(ABOUT THIS TASK): Your job is to return every line in the data holding the string "most".

(EXTRACTED MATERIAL):
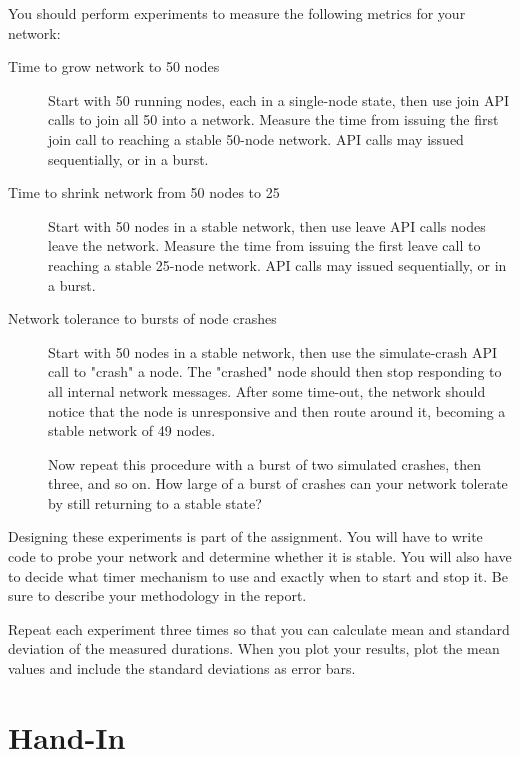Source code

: \documentclass[]{article}
\begin{document}
You should perform experiments to measure the following metrics for your network:

\begin{description}
    \item[Time to grow network to 50 nodes]

        Start with 50 running nodes, each in a single-node state,
        then use join API calls to join all 50 into a network.
        Measure the time from issuing the first join call to reaching a stable 50-node network.
        API calls may issued sequentially, or in a burst.

    \item[Time to shrink network from 50 nodes to 25]

        Start with 50 nodes in a stable network,
        then use leave API calls nodes leave the network.
        Measure the time from issuing the first leave call to reaching a stable 25-node network.
        API calls may issued sequentially, or in a burst.

    \item[Network tolerance to bursts of node crashes]

        Start with 50 nodes in a stable network,
        then use the simulate-crash API call to "crash" a node.
        The "crashed" node should then stop responding to all internal network messages.
        After some time-out, the network should notice that the node is unresponsive and then route around it,
        becoming a stable network of 49 nodes.

        Now repeat this procedure with a burst of two simulated crashes, then three, and so on.
        How large of a burst of crashes can your network tolerate by still returning to a stable state?

\end{description}

Designing these experiments is part of the assignment.
You will have to write code to probe your network and determine whether it is stable.
You will also have to decide what timer mechanism to use and exactly when to start and stop it.
Be sure to describe your methodology in the report.

Repeat each experiment three times so that you can calculate mean and standard deviation of the measured durations.
When you plot your results, plot the mean values and include the standard deviations as error bars.

\section{Hand-In}
\end{document}
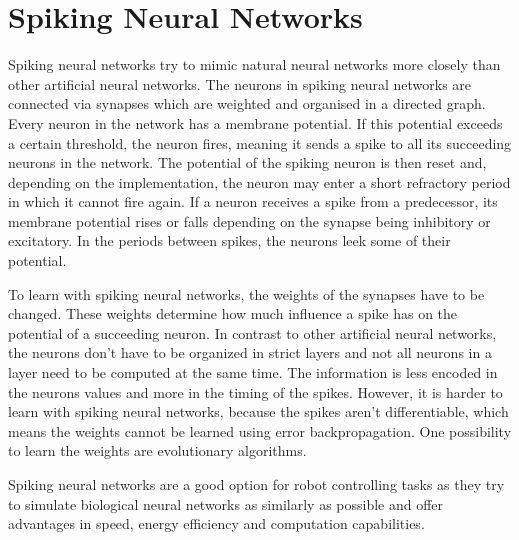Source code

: \section{Spiking Neural Networks}
\label{sec:spiking}
Spiking neural networks try to mimic natural neural networks more closely than other artificial neural networks.
The neurons in spiking neural networks are connected via synapses which are weighted and organised in a directed graph.
Every neuron in the network has a membrane potential.
If this potential exceeds a certain threshold, the neuron fires, meaning it sends a spike to all its succeeding neurons in the network.
The potential of the spiking neuron is then reset and, depending on the implementation, the neuron may enter a short refractory period in which it cannot fire again.
If a neuron receives a spike from a predecessor, its membrane potential rises or falls depending on the synapse being inhibitory or excitatory.
In the periods between spikes, the neurons leek some of their potential\cite{b1}.

To learn with spiking neural networks, the weights of the synapses have to be changed.
These weights determine how much influence a spike has on the potential of a succeeding neuron.
In contrast to other artificial neural networks, the neurons don't have to be organized in strict layers and not all neurons in a layer need to be computed at the same time.
The information is less encoded in the neurons values and more in the timing of the spikes\cite{b2}.
However, it is harder to learn with spiking neural networks, because the spikes aren't differentiable, which means the weights cannot be learned using error backpropagation.
One possibility to learn the weights are evolutionary algorithms.

Spiking neural networks are a good option for robot controlling tasks as they try to simulate biological neural networks as similarly as possible and offer advantages in speed, energy efficiency and computation capabilities\cite{b3}.
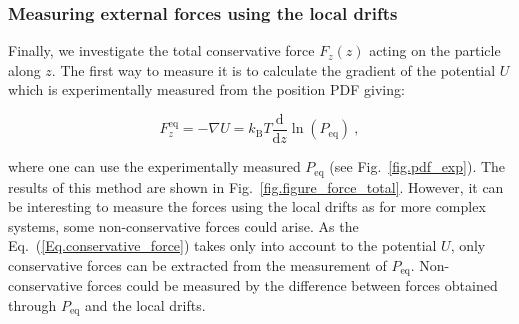 \subsubsection{Measuring external forces using the local drifts}
Finally, we investigate the total conservative force $F_z(z)$ acting on the particle along $z$. The first way to measure it is to calculate the gradient of the potential $U$ which is experimentally measured from the position \gls{PDF} giving:


\begin{equation}
	F_z^\mathrm{eq} = -\nabla U = k_\mathrm{B}T \frac{\mathrm{d}}{\mathrm{d} z} \ln (P_\mathrm{eq}) ~,
	\label{Eq.conservative_force}
\end{equation}

where one can use the experimentally measured $P_\mathrm{eq}$ (see Fig.~\ref{fig.pdf_exp}). The results of this method are shown in Fig.~\ref{fig.figure_force_total}. However, it can be interesting to measure the forces using the local drifts as for more complex systems, some non-conservative forces could arise. As the Eq.~(\ref{Eq.conservative_force}) takes only into account to the potential $U$, only conservative forces can be extracted from the measurement of $P_\mathrm{eq}$. Non-conservative forces could be measured by the difference between forces obtained through $P_\mathrm{eq}$ and the local drifts.  


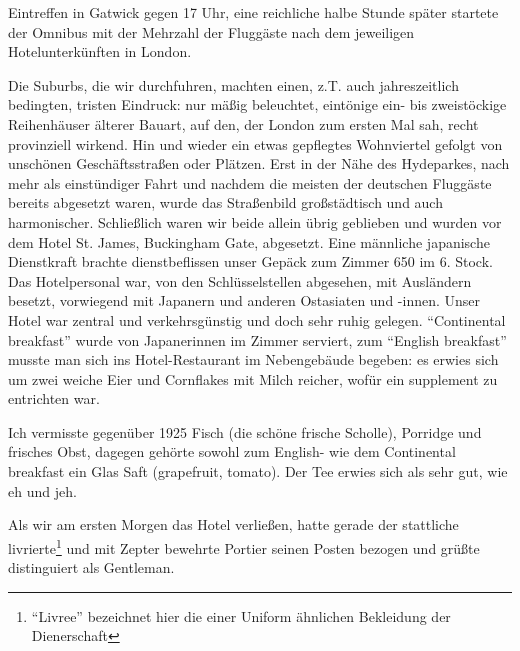 \documentclass[a5paper,pagesize,10pt,twoside=true]{scrbook}
\begin{document}
Eintreffen in Gatwick gegen 17 Uhr, eine reichliche halbe Stunde später startete der Omnibus mit der Mehrzahl der Fluggäste nach dem jeweiligen Hotelunterkünften in London.

Die Suburbs, die wir durchfuhren, machten einen, z.T. auch jahreszeitlich bedingten, tristen Eindruck: nur mäßig beleuchtet, eintönige ein- bis zweistöckige Reihenhäuser älterer Bauart, auf den, der London zum ersten Mal sah, recht provinziell wirkend. Hin und wieder ein etwas gepflegtes Wohnviertel gefolgt von unschönen Geschäftsstraßen oder Plätzen. Erst in der Nähe des Hydeparkes, nach mehr als einstündiger Fahrt und nachdem die meisten der deutschen Fluggäste bereits abgesetzt waren, wurde das Straßenbild großstädtisch und auch harmonischer. Schließlich waren wir beide allein übrig geblieben und wurden vor dem Hotel St. James, Buckingham Gate, abgesetzt. Eine männliche japanische Dienstkraft brachte dienstbeflissen unser Gepäck zum Zimmer 650 im 6. Stock. Das Hotelpersonal war, von den Schlüsselstellen abgesehen, mit Ausländern besetzt, vorwiegend mit Japanern und anderen Ostasiaten und -innen. Unser Hotel war zentral und verkehrsgünstig und doch sehr ruhig gelegen. \enquote{Continental breakfast} wurde von Japanerinnen im Zimmer serviert, zum \enquote{English breakfast} musste man sich ins Hotel-Restaurant im Nebengebäude begeben: es erwies sich um zwei weiche Eier und Cornflakes mit Milch reicher, wofür ein supplement zu entrichten war.

Ich vermisste gegenüber 1925 Fisch (die schöne frische Scholle), Porridge und frisches Obst, dagegen gehörte sowohl zum English- wie dem Continental breakfast ein Glas Saft (grapefruit, tomato). Der Tee erwies sich als sehr gut, wie eh und jeh.

Als wir am ersten Morgen das Hotel verließen, hatte gerade der stattliche livrierte\footnote{\enquote{Livree} bezeichnet hier die einer Uniform ähnlichen Bekleidung der Dienerschaft} und mit Zepter bewehrte Portier seinen Posten bezogen und grüßte distinguiert als Gentleman.
\end{document}
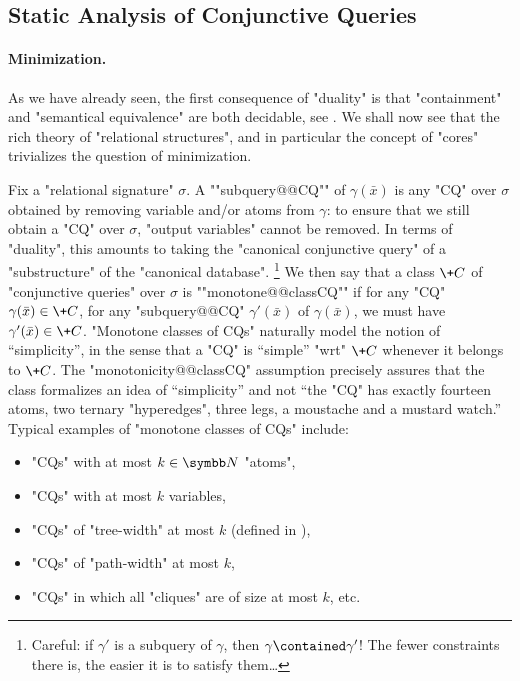 \subsection{Static Analysis of Conjunctive Queries}
\label{sec:prelim-db-static-analysis-cq}

\paragraph*{Minimization.}
As we have already seen, the first consequence of "duality" is that
"containment" and "semantical equivalence" are both
decidable, see .
We shall now see that the rich theory of "relational structures",
and in particular the concept of "cores" trivializes the question of minimization.

Fix a "relational signature" $\sigma$.
A ""subquery@@CQ"" of $\gamma(\bar x)$ is any "CQ" over $\sigma$
obtained by removing variable and/or atoms from $\gamma$:
to ensure that we still obtain a "CQ" over $\sigma$, "output variables" 
cannot be removed.
In terms of "duality", this amounts to taking the "canonical conjunctive query" of
a "substructure" of the "canonical database".%
\footnote{Careful: if $\gamma'$ is a subquery of $\gamma$, then $\gamma \contained \gamma'$!
The fewer constraints there is, the easier it is to satisfy them…}
We then say that a class $\+C$ of "conjunctive queries" over $\sigma$ is ""monotone@@classCQ""
if for any "CQ" $\gamma(\bar x) \in \+C$, for any "subquery@@CQ" $\gamma'(\bar x)$ of
$\gamma(\bar x)$, we must have $\gamma'(\bar x) \in \+C$.
"Monotone classes of CQs" naturally model the notion of ``simplicity'', in the sense that
a "CQ" is ``simple'' "wrt" $\+C$ whenever it belongs to $\+C$. The "monotonicity@@classCQ"
assumption precisely assures that the class formalizes an idea of ``simplicity''
and not ``the "CQ" has exactly fourteen atoms, two ternary "hyperedges", three legs,
a moustache and a mustard watch.''
Typical examples of "monotone classes of CQs" include:
\begin{itemize}
	\item "CQs" with at most $k \in \N$ "atoms",
	\item "CQs" with at most $k$ variables,
	\item "CQs" of "tree-width" at most $k$ (defined in ),
	\item "CQs" of "path-width" at most $k$,
	\item "CQs" in which all "cliques" are of size at most $k$, etc.
\end{itemize}

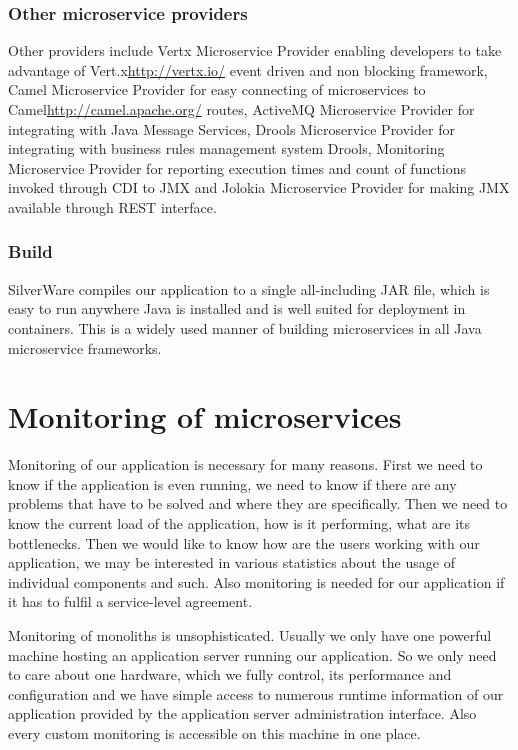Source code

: \documentclass[12pt,oneside]{fithesis2}
\begin{document}
\subsection{Other microservice providers}
Other providers include Vertx Microservice Provider enabling developers to take advantage of Vert.x{\url{http://vertx.io/}} event driven and non blocking framework, Camel Microservice Provider for easy connecting of microservices to Camel{\url{http://camel.apache.org/}} routes, ActiveMQ Microservice Provider for integrating with Java Message Services, Drools Microservice Provider for integrating with business rules management system Drools, Monitoring Microservice Provider for reporting execution times and count of functions invoked through CDI to JMX and Jolokia Microservice Provider for making JMX available through REST interface.

\subsection{Build}
SilverWare compiles our application to a single all-including JAR file, which is easy to run anywhere Java is installed and is well suited for deployment in containers. This is a widely used manner of building microservices in all Java microservice frameworks.

\chapter{Monitoring of microservices}

Monitoring of our application is necessary for many reasons. First we need to know if the application is even running, we need to know if there are any problems that have to be solved and where they are specifically. Then we need to know the current load of the application, how is it performing, what are its bottlenecks. Then we would like to know how are the users working with our application, we may be interested in various statistics about the usage of individual components and such. Also monitoring is needed for our application if it has to fulfil a service-level agreement.

Monitoring of monoliths is unsophisticated. Usually we only have one powerful machine hosting an application server running our application. So we only need to care about one hardware, which we fully control, its performance and configuration and we have simple access to numerous runtime information of our application provided by the application server administration interface. Also every custom monitoring is accessible on this machine in one place.
\end{document}

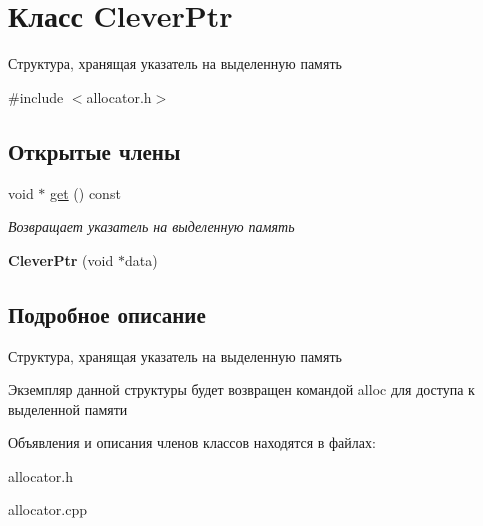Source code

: \hypertarget{class_clever_ptr}{}\section{Класс Clever\+Ptr}
\label{class_clever_ptr}


Структура, хранящая указатель на выделенную память  




{\ttfamily \#include $<$allocator.\+h$>$}

\subsection*{Открытые члены}
\begin{DoxyCompactItemize}
\item 
\mbox{\label{class_clever_ptr_a9f1b94cd94f846d6066f7cf6f034d63b}} 
void $\ast$ \mbox{\hyperlink{class_clever_ptr_a9f1b94cd94f846d6066f7cf6f034d63b}{get}} () const
\begin{DoxyCompactList}\small\item\em Возвращает указатель на выделенную память \end{DoxyCompactList}\item 
\mbox{\label{class_clever_ptr_a04d9f0c0def6a74f85ee0fe298a90780}} 
{\bfseries Clever\+Ptr} (void $\ast$data)
\end{DoxyCompactItemize}


\subsection{Подробное описание}
Структура, хранящая указатель на выделенную память 

Экземпляр данной структуры будет возвращен командой alloc для доступа к выделенной памяти 

Объявления и описания членов классов находятся в файлах\+:\begin{DoxyCompactItemize}
\item 
allocator.\+h\item 
allocator.\+cpp\end{DoxyCompactItemize}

(EXPECTED OUTPUT):
	\item "CQs" with at most $k \in \N$ "atoms",
	\item "CQs" with at most $k$ variables,
	\item "CQs" of "tree-width" at most $k$ (defined in ),
	\item "CQs" of "path-width" at most $k$,
	\item "CQs" in which all "cliques" are of size at most $k$, etc.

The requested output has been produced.